▸ PROBLEM TO SOLVE: As the answer, set down the lines below from the one containing "Gabon & WEST & 00-04 & 64.81" through the one containing "Gabon & WEST & 10-14 & 68.30", exactly and inclusively, and no others.
..............................
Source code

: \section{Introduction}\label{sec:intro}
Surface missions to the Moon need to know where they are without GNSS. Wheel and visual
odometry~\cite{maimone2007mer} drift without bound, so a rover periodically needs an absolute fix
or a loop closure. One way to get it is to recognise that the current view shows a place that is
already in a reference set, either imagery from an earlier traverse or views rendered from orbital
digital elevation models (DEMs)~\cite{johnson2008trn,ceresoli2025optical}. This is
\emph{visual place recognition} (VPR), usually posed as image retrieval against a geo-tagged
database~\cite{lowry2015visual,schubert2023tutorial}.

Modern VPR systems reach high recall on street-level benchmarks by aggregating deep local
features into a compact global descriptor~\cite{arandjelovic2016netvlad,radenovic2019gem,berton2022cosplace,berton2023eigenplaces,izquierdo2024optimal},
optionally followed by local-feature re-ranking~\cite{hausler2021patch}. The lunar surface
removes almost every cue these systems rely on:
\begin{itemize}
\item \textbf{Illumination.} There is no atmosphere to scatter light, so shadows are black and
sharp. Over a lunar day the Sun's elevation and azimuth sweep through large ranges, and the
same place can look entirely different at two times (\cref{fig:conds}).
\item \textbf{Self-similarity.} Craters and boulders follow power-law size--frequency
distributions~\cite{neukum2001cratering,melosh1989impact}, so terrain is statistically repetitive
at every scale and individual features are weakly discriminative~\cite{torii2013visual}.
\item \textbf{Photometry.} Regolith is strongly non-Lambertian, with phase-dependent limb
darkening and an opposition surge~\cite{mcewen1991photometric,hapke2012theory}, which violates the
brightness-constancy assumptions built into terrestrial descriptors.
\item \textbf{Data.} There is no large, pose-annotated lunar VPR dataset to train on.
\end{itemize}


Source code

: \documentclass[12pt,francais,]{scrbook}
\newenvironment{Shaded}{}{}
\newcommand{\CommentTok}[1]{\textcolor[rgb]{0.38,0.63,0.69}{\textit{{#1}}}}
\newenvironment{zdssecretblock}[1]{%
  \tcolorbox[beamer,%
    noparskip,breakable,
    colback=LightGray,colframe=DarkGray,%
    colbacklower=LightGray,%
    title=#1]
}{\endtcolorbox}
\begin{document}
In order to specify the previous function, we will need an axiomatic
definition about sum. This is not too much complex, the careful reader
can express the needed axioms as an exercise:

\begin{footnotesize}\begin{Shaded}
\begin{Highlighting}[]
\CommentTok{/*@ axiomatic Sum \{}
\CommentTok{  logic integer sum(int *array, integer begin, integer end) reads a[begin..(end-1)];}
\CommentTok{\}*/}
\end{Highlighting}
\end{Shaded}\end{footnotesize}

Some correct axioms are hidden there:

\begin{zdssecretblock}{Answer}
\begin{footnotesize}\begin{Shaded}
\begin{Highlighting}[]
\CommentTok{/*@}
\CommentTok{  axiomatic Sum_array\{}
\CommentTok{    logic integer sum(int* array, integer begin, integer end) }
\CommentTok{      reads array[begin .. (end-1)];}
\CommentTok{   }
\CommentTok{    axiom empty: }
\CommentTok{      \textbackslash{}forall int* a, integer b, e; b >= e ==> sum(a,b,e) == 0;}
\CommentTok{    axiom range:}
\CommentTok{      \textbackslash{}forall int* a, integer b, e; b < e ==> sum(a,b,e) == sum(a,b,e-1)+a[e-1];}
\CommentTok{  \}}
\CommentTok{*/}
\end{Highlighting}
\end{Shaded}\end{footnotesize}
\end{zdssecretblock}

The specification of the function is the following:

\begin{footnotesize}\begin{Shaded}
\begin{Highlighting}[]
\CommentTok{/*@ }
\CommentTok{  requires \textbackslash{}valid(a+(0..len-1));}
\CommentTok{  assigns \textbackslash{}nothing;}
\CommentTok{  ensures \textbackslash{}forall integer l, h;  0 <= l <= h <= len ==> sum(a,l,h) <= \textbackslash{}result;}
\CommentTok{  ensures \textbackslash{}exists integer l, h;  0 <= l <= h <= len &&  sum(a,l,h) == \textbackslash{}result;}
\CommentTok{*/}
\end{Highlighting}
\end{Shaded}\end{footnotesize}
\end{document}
..............................
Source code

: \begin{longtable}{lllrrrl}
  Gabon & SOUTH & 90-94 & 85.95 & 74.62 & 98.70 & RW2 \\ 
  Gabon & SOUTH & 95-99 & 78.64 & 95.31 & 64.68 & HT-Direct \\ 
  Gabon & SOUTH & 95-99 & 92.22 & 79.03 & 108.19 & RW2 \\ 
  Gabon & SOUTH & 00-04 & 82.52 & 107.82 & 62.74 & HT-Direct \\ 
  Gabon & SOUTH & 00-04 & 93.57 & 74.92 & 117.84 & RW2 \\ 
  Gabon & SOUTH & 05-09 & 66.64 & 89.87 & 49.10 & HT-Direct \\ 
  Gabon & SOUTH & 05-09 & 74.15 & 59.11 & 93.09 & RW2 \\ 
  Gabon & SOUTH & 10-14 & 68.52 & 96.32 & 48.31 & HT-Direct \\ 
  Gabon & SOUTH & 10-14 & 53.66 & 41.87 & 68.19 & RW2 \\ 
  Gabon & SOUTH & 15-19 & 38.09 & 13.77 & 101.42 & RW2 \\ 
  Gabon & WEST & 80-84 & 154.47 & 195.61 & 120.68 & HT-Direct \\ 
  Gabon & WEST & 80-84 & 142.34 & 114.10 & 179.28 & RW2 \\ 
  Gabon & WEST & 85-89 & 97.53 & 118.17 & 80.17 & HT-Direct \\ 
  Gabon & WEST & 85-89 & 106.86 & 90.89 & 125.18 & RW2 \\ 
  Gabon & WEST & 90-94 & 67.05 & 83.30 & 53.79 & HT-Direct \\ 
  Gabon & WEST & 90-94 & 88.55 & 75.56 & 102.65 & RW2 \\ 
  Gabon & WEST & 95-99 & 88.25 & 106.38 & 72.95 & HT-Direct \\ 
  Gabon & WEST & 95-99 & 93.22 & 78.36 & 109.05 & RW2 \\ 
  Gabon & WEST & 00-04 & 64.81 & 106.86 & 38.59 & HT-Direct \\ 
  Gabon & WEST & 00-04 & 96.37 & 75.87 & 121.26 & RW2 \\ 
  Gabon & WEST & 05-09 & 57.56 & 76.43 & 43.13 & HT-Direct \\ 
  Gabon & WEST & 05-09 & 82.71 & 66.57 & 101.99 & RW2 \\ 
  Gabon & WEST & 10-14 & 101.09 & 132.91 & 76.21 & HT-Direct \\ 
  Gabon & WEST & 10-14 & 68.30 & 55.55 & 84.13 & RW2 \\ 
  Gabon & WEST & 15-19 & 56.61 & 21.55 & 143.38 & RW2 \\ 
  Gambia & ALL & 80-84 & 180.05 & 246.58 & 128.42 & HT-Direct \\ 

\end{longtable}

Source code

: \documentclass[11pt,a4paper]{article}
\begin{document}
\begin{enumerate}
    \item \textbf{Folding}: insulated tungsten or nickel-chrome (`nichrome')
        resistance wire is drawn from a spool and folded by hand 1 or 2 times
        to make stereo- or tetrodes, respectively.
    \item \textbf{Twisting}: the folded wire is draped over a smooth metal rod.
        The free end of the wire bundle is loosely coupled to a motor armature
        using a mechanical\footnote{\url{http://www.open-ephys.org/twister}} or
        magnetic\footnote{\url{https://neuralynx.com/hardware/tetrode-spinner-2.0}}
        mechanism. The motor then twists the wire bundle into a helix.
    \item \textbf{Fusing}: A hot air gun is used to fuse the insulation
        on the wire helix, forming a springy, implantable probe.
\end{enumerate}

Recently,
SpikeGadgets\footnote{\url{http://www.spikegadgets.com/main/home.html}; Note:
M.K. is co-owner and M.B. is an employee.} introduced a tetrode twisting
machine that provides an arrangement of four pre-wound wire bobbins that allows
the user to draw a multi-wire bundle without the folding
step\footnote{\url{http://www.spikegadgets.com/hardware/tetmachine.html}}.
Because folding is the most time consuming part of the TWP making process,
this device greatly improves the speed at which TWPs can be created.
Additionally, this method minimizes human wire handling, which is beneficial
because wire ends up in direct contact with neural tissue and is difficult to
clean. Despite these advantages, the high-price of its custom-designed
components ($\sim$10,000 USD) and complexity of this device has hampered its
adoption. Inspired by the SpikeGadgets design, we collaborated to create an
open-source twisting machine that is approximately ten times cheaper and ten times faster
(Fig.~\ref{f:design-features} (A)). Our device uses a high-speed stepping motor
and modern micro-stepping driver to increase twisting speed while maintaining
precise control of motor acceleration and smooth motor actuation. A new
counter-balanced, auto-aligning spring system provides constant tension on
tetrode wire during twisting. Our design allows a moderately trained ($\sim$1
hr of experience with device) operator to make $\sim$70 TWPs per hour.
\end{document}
..............................
▸ COMPLETED TASK:
  Gabon & WEST & 00-04 & 64.81 & 106.86 & 38.59 & HT-Direct \\ 
  Gabon & WEST & 00-04 & 96.37 & 75.87 & 121.26 & RW2 \\ 
  Gabon & WEST & 05-09 & 57.56 & 76.43 & 43.13 & HT-Direct \\ 
  Gabon & WEST & 05-09 & 82.71 & 66.57 & 101.99 & RW2 \\ 
  Gabon & WEST & 10-14 & 101.09 & 132.91 & 76.21 & HT-Direct \\ 
  Gabon & WEST & 10-14 & 68.30 & 55.55 & 84.13 & RW2 \\ 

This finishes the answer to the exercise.